Lines below that include the word "wiki" should each be copied.

+===+

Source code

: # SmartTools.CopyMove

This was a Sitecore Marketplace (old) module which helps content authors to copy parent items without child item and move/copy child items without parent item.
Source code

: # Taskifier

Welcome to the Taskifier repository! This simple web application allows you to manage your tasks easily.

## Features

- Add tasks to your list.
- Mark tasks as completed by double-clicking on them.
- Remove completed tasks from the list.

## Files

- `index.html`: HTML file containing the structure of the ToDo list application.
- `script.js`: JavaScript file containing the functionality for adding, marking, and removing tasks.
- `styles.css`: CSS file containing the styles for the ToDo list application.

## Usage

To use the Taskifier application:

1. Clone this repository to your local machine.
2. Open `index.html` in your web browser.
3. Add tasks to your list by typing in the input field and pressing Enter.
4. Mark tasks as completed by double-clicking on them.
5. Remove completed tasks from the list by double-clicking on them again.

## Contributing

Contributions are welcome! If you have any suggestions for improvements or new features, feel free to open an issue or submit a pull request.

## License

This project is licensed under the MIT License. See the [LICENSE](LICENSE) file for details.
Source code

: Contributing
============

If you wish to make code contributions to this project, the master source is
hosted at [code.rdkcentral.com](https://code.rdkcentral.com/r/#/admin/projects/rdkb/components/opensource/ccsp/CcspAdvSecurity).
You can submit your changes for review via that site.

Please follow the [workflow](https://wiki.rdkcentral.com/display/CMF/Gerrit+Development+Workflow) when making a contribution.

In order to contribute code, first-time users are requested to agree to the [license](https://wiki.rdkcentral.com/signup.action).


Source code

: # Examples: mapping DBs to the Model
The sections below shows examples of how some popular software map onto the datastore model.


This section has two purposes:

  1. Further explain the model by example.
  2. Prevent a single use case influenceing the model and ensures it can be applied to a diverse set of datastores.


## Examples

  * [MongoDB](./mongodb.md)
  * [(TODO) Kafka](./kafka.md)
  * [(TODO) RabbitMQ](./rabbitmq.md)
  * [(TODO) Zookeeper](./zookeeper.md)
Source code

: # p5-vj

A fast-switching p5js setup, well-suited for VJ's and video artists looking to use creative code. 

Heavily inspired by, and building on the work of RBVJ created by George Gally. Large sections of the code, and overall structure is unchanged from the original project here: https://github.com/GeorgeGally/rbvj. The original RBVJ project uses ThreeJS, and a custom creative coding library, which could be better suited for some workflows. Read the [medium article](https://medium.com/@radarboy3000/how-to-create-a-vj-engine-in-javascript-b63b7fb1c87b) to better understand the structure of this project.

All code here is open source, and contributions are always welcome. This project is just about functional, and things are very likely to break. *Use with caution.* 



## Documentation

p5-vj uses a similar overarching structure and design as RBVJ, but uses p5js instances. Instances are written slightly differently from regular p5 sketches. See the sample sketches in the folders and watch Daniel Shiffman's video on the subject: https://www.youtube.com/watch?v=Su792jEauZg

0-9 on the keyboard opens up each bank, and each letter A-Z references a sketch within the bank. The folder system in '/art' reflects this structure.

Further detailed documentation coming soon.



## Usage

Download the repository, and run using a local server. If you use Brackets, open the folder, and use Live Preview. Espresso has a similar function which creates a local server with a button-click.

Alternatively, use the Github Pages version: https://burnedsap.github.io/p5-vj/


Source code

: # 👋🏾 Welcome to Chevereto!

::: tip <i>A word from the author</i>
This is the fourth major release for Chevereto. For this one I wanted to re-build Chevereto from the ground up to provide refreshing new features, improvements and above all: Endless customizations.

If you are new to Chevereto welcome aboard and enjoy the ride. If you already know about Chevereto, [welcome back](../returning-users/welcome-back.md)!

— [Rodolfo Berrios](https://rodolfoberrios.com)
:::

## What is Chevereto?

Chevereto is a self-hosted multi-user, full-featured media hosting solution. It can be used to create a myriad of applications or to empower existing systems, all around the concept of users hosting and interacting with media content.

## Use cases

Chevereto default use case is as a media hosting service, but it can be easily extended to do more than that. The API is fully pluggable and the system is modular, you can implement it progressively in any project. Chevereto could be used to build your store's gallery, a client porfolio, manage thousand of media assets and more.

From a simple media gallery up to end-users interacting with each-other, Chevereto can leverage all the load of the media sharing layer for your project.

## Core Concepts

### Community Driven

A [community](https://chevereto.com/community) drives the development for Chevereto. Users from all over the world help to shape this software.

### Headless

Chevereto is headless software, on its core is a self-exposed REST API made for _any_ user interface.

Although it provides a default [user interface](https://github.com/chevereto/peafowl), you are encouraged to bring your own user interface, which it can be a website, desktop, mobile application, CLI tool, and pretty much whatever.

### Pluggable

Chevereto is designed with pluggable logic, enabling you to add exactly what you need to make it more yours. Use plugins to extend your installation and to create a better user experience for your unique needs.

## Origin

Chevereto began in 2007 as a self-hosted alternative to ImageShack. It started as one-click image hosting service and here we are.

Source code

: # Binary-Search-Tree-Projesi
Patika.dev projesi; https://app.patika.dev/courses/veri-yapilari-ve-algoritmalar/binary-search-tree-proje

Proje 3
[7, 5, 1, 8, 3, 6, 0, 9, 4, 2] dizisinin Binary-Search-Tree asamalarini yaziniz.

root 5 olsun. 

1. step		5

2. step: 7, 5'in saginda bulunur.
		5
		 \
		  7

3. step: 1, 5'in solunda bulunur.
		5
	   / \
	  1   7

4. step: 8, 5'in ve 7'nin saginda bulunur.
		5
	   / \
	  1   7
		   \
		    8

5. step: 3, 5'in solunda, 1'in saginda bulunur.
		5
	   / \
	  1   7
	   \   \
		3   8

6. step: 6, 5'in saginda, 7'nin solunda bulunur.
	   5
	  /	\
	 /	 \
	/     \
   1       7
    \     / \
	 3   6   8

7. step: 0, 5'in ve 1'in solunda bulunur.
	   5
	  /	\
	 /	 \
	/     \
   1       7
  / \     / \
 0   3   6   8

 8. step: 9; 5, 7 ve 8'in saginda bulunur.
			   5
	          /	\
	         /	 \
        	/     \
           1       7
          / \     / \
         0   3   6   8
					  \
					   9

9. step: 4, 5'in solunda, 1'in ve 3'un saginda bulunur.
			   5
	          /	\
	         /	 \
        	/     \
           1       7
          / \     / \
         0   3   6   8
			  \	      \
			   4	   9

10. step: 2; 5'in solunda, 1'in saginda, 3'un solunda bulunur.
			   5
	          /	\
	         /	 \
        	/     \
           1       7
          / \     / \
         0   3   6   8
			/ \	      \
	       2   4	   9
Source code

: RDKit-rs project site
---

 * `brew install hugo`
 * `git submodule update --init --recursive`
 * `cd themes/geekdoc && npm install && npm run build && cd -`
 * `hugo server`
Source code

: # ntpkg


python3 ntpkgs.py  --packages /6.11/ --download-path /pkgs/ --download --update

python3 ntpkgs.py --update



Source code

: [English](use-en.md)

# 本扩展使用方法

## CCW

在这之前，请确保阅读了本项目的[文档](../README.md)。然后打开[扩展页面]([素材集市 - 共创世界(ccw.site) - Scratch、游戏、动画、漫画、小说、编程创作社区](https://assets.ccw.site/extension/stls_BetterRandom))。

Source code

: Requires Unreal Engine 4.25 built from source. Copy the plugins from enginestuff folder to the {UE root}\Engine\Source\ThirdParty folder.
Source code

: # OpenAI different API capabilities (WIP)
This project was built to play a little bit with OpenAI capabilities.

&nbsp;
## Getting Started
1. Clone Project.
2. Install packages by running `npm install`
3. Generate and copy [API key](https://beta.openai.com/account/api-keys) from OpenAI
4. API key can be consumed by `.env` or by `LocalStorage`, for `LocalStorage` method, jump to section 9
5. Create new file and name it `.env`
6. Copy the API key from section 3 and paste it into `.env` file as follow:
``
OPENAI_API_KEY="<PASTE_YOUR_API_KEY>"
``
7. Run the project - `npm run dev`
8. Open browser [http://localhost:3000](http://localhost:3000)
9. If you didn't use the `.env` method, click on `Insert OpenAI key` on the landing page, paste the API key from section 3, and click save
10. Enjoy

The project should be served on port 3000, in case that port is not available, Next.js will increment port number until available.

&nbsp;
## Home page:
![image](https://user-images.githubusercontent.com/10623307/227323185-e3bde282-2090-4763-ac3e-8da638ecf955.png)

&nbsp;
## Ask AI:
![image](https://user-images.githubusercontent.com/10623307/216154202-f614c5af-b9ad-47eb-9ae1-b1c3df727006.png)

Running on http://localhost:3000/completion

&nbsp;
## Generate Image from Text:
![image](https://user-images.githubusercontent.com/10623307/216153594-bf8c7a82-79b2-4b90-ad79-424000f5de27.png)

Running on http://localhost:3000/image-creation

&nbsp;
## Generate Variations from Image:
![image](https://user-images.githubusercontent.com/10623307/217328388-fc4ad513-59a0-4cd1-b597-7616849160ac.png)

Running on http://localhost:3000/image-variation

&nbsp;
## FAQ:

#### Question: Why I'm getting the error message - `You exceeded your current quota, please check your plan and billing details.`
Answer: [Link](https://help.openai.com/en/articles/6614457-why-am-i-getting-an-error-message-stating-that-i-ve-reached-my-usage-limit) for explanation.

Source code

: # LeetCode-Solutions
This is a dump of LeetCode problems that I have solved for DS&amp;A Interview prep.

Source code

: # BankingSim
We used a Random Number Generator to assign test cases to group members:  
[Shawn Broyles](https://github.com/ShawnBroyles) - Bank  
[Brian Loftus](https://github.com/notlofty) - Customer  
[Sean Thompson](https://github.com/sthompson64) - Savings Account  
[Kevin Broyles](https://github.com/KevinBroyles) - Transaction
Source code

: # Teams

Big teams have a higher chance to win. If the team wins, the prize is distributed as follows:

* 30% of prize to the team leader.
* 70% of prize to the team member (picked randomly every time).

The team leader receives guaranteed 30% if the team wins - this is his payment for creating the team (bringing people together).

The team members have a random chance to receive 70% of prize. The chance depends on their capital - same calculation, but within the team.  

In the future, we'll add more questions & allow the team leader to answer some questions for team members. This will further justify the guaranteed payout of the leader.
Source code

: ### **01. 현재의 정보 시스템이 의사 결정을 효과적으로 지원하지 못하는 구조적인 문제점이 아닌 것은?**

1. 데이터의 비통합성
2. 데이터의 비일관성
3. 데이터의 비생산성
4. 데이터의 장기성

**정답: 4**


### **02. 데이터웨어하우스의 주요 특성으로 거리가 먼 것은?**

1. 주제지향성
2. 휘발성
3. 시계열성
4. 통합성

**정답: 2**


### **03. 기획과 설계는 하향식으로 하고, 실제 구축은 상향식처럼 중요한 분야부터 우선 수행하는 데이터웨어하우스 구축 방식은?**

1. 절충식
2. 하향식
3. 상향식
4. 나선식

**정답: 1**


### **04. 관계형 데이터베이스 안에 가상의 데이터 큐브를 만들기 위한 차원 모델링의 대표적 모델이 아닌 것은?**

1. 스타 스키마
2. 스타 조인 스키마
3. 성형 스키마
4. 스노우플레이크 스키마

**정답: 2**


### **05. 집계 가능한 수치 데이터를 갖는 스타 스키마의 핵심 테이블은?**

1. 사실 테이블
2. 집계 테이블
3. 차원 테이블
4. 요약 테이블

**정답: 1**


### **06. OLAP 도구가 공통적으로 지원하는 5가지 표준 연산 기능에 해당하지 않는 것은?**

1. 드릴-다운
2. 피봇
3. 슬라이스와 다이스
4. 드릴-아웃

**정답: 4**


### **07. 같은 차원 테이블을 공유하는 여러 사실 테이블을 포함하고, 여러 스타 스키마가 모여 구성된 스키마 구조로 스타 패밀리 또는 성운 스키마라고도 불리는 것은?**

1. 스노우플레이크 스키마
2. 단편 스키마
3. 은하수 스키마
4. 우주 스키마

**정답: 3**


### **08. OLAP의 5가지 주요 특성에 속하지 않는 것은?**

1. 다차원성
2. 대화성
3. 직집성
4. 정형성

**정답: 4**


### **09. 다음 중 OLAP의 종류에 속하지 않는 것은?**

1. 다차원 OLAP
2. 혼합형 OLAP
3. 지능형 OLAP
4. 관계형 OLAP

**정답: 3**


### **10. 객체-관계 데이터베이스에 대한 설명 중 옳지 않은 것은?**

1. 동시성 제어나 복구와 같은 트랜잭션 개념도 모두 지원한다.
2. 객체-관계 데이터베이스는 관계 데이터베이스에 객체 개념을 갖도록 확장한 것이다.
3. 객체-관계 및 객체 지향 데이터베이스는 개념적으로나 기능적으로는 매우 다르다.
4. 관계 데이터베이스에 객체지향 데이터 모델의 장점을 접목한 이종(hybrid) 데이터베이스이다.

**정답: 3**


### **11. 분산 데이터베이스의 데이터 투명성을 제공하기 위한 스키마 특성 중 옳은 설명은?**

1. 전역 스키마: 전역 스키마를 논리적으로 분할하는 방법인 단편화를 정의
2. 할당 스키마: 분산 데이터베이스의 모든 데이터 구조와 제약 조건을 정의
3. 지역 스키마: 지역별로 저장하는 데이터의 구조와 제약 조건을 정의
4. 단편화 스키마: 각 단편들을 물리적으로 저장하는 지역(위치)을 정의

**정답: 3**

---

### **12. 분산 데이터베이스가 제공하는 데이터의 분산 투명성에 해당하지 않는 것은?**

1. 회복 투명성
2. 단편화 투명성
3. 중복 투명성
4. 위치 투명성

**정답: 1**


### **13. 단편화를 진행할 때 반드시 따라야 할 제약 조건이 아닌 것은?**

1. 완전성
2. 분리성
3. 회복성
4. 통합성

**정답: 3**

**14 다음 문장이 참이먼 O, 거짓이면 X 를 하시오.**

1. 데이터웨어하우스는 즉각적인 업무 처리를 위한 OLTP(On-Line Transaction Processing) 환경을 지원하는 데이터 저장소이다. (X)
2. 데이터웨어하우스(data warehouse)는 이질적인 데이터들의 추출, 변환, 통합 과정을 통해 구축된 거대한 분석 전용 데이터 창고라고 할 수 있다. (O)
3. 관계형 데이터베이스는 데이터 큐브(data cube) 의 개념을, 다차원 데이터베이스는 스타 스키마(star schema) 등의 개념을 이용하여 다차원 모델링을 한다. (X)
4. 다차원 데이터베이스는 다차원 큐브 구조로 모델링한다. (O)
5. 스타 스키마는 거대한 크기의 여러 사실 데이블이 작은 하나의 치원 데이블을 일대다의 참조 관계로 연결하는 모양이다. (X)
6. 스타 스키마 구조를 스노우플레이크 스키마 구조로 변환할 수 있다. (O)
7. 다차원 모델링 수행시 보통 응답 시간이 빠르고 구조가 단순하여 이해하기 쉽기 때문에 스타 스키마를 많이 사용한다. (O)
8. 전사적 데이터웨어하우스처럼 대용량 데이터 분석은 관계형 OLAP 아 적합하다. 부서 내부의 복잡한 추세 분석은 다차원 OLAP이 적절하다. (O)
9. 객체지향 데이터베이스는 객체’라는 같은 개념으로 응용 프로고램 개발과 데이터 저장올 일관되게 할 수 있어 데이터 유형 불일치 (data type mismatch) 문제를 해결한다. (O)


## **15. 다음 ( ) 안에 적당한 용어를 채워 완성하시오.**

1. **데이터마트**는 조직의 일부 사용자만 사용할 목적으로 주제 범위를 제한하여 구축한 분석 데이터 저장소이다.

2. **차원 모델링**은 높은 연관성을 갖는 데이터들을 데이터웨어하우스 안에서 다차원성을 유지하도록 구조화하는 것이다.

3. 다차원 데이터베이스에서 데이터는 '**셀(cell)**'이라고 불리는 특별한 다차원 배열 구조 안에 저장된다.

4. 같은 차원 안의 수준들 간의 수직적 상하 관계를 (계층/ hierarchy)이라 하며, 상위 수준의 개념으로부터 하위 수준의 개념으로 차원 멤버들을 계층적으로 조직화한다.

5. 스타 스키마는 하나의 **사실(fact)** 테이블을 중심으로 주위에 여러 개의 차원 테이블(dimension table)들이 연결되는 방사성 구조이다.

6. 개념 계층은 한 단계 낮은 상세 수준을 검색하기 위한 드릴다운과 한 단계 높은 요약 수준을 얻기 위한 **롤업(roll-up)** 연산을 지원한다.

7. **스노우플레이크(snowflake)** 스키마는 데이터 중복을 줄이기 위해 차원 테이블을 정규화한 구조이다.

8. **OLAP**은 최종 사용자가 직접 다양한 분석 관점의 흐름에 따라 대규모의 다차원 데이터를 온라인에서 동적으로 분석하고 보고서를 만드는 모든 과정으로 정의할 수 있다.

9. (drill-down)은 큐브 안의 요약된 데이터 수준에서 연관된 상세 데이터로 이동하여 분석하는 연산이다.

+===+

- _OUTPUT OF THE EXERCISE_
Please follow the [workflow](https://wiki.rdkcentral.com/display/CMF/Gerrit+Development+Workflow) when making a contribution.
In order to contribute code, first-time users are requested to agree to the [license](https://wiki.rdkcentral.com/signup.action).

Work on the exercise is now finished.